What the task asks — Below are the records. State how many of their lines contain "proof", with nothing else.
***
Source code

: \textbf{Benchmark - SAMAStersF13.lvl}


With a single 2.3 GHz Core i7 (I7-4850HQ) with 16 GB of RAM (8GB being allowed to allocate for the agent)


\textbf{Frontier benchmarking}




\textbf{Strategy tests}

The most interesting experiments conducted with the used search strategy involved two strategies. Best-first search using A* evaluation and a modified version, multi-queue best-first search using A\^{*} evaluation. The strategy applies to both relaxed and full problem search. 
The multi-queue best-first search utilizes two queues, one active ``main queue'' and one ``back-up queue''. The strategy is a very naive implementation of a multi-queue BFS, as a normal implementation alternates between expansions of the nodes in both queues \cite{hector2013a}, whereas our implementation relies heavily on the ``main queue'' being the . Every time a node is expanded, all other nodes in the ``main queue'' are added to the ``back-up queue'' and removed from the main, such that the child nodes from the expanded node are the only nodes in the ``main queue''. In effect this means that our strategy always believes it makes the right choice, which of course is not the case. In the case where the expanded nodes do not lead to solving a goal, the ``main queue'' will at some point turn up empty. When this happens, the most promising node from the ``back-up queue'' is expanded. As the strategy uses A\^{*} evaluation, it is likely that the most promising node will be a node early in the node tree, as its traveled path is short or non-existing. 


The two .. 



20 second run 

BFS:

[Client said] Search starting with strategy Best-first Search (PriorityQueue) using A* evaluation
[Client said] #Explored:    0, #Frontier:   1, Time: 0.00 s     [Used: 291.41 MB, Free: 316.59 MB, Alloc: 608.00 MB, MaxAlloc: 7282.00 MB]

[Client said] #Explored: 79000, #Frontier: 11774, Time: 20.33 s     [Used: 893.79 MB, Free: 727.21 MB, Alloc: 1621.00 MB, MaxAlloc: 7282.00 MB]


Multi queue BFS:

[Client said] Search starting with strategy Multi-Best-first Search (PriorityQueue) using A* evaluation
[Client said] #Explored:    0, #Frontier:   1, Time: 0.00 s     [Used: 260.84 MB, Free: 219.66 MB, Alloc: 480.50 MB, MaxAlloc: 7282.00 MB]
***
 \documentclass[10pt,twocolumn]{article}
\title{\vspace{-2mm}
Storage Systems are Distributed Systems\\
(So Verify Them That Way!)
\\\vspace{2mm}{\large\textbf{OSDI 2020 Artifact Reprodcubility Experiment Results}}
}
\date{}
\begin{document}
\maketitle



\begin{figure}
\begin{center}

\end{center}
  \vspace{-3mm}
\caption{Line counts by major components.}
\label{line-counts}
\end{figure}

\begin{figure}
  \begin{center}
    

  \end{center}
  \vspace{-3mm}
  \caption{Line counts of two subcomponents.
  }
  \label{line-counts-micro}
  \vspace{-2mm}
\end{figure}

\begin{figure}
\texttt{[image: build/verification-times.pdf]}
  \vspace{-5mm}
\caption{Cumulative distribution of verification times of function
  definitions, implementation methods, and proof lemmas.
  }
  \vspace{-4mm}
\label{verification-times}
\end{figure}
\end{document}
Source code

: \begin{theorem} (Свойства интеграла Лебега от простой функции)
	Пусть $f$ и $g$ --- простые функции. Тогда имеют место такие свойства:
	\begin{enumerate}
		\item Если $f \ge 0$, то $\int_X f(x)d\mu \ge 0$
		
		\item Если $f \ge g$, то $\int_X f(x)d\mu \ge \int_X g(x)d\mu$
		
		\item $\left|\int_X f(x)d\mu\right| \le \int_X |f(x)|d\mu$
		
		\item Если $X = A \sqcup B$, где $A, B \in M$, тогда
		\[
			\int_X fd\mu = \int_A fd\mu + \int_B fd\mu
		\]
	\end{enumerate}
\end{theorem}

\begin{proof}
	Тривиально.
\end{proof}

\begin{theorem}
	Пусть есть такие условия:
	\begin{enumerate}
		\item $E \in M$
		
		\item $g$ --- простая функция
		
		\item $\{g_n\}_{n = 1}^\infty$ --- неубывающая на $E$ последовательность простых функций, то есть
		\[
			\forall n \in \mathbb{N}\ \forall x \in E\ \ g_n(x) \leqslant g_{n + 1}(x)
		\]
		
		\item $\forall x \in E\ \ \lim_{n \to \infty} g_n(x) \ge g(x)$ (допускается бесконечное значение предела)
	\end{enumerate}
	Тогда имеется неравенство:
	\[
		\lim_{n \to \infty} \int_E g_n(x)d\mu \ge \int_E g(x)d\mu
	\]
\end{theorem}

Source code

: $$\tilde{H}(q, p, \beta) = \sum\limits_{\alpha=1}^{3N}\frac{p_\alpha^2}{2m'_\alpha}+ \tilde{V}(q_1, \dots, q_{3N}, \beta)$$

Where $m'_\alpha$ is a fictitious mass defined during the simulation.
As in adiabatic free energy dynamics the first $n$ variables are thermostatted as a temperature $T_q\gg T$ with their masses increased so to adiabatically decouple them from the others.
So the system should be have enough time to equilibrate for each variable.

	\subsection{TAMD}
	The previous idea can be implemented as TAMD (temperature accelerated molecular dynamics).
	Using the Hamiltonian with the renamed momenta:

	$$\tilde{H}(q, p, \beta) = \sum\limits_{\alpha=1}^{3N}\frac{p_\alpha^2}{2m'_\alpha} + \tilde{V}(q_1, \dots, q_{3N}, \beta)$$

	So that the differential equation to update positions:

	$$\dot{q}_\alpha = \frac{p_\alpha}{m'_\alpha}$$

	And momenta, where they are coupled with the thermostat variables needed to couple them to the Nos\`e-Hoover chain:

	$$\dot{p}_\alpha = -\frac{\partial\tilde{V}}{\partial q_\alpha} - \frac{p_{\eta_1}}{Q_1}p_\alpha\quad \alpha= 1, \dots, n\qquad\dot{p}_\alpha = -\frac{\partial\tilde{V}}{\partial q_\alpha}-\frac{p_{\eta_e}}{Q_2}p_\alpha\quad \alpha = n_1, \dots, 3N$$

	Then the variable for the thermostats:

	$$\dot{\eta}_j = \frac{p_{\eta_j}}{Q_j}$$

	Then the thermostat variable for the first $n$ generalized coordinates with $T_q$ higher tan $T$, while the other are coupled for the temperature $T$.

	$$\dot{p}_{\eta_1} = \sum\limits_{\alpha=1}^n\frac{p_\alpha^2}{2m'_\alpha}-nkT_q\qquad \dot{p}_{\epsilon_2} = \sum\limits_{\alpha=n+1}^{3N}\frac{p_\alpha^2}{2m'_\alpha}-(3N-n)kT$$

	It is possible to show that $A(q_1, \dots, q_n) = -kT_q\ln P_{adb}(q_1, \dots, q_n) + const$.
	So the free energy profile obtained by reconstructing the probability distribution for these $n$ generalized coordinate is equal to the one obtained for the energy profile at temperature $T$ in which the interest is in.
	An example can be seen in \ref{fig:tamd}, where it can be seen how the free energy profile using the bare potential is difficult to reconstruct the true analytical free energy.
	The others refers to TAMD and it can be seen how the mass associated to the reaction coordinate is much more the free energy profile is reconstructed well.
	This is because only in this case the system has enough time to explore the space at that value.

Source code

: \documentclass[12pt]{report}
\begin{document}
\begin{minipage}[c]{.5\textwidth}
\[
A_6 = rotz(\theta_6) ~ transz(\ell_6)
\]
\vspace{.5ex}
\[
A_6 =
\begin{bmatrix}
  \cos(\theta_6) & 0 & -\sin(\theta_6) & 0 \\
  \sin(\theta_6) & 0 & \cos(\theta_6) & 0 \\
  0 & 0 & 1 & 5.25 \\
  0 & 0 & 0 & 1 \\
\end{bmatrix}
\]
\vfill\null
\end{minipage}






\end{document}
***
Exercise answer — 3